• WHAT YOU ARE ASKED TO DO
Using the listing that follows, filter out every line lacking the string "configure" and return the rest.
***** TASK INPUT
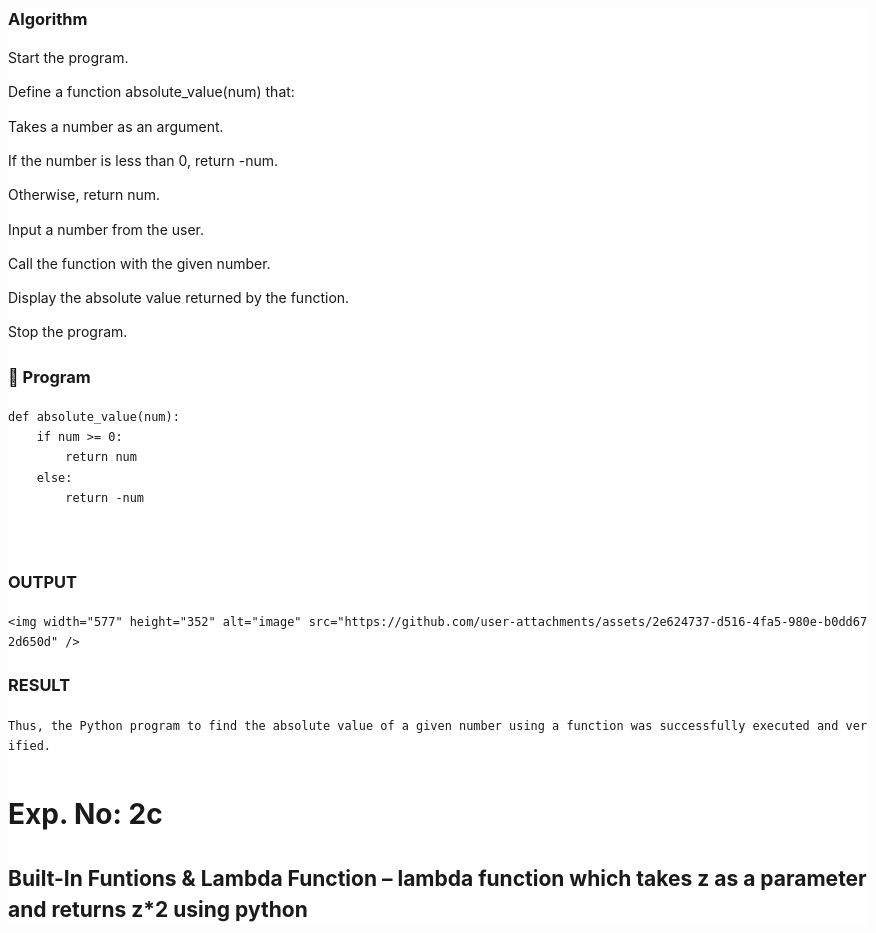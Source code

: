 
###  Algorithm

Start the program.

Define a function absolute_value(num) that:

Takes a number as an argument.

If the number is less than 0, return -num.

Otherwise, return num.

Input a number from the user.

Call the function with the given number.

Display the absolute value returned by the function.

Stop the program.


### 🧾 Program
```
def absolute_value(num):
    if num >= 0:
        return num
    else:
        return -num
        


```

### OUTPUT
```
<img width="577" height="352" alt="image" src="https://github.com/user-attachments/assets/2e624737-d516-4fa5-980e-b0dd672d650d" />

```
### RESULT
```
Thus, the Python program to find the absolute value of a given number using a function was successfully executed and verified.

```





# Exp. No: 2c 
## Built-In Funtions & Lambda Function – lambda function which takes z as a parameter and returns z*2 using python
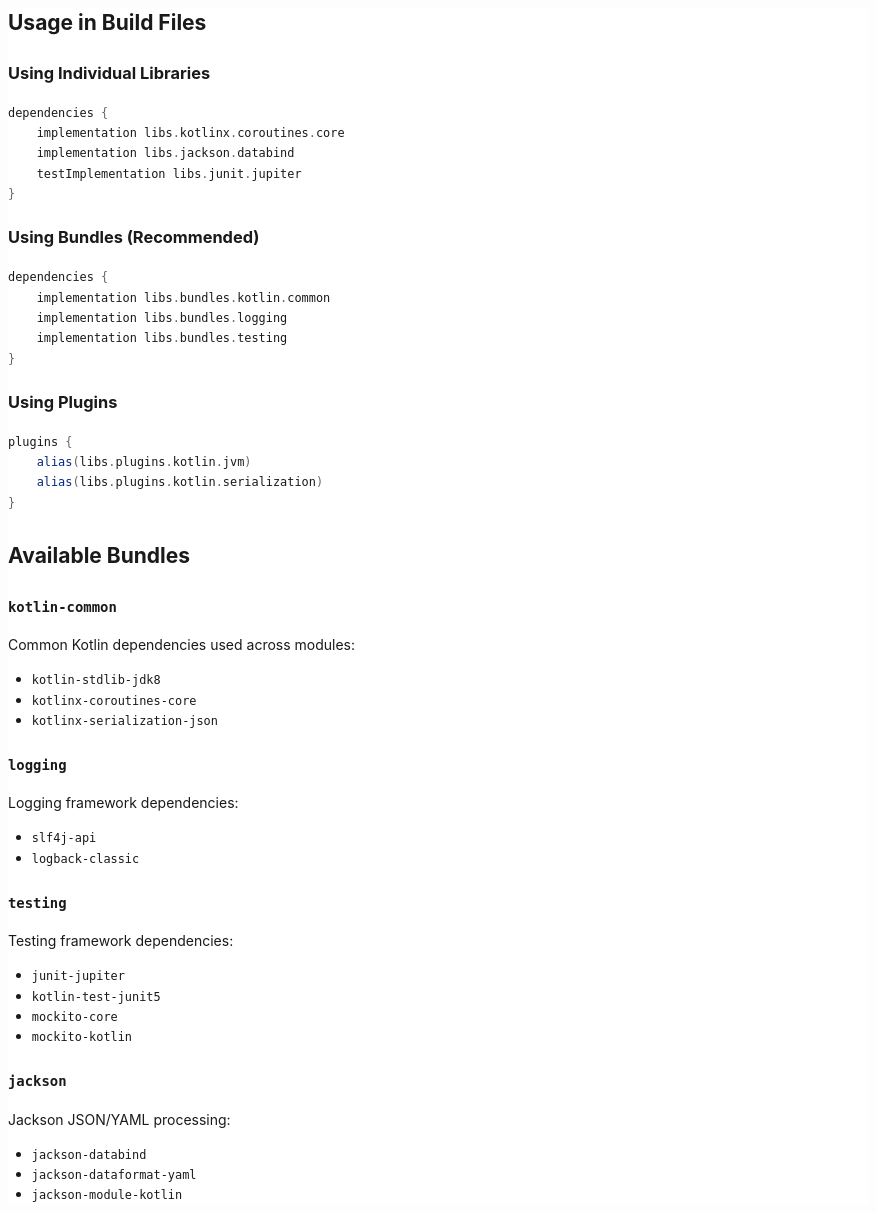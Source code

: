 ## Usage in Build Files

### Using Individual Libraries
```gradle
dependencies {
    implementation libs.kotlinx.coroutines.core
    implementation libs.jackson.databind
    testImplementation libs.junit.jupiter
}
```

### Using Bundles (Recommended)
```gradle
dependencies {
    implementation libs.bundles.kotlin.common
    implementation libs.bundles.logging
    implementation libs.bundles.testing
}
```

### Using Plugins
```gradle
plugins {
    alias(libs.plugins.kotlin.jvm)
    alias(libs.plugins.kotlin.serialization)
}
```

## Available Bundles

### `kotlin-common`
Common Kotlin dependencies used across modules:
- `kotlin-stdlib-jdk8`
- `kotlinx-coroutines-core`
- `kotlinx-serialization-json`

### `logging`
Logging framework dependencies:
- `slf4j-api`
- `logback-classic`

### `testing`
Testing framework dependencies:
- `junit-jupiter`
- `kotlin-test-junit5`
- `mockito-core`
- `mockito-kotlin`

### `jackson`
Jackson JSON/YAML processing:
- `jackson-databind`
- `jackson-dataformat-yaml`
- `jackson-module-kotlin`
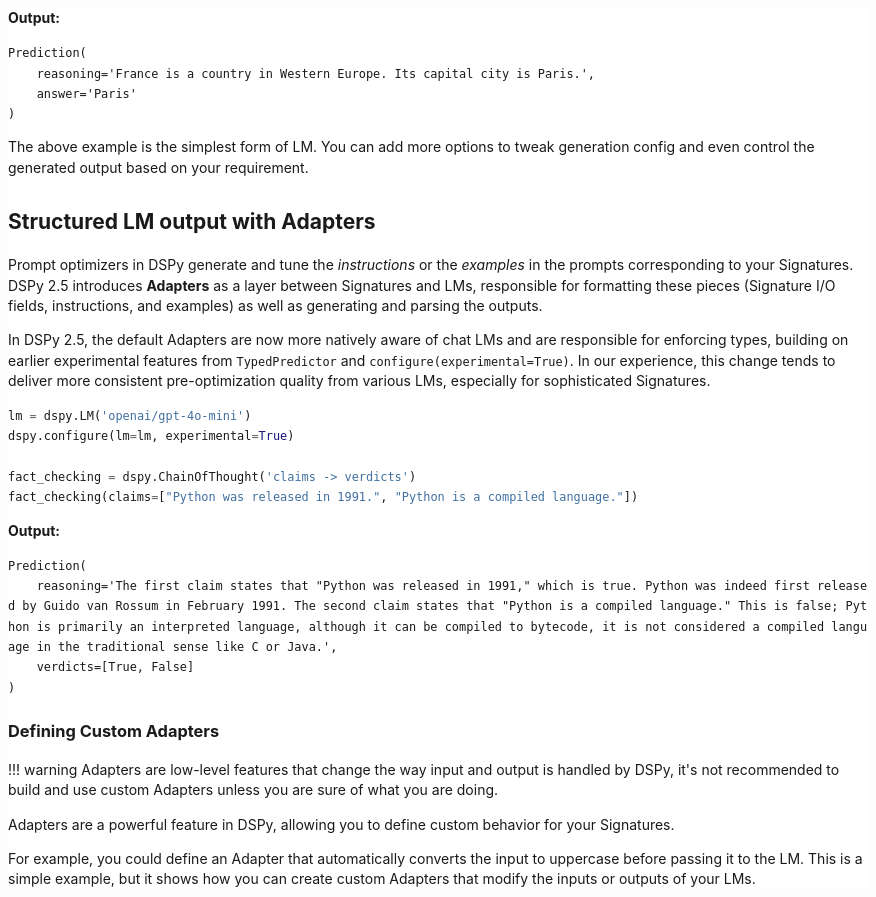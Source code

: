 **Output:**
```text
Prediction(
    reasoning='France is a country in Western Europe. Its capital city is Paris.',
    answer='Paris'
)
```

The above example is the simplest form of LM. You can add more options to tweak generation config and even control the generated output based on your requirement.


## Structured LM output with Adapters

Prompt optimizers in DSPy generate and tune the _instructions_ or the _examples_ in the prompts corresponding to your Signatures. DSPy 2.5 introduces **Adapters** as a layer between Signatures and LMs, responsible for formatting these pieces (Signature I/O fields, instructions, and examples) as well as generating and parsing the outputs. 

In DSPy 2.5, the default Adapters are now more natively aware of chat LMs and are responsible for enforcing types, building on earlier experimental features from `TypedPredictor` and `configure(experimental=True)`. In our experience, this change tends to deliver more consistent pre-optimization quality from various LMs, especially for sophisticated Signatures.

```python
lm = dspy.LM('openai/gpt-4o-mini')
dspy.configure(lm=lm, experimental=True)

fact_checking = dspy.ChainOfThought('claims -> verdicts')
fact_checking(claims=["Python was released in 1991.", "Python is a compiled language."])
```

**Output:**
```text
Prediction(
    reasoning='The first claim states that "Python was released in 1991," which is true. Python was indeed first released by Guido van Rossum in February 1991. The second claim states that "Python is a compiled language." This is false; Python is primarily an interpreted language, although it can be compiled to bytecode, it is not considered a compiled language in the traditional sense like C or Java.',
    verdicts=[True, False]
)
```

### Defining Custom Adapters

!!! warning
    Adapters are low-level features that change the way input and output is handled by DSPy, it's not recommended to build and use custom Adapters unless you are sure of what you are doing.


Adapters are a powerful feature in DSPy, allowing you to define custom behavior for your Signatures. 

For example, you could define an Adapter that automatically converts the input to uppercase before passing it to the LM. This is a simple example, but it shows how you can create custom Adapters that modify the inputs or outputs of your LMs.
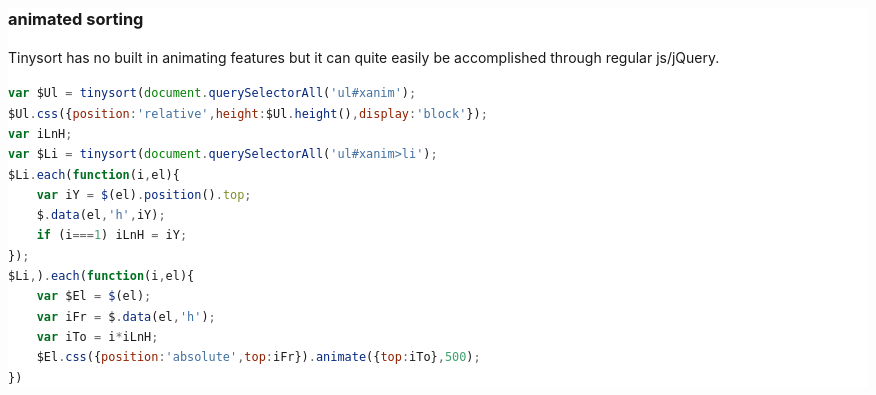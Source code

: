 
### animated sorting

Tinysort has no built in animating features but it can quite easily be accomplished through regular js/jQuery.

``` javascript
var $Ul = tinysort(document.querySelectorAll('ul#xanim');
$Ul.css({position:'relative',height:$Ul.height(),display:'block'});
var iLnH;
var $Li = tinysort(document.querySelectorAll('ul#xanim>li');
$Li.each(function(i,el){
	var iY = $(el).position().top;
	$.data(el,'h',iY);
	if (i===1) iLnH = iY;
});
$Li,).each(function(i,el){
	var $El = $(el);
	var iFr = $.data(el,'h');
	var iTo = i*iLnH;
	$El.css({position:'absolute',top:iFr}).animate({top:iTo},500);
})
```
**********
• SOLUTION BELOW
In DSPy 2.5, the default Adapters are now more natively aware of chat LMs and are responsible for enforcing types, building on earlier experimental features from `TypedPredictor` and `configure(experimental=True)`. In our experience, this change tends to deliver more consistent pre-optimization quality from various LMs, especially for sophisticated Signatures.
dspy.configure(lm=lm, experimental=True)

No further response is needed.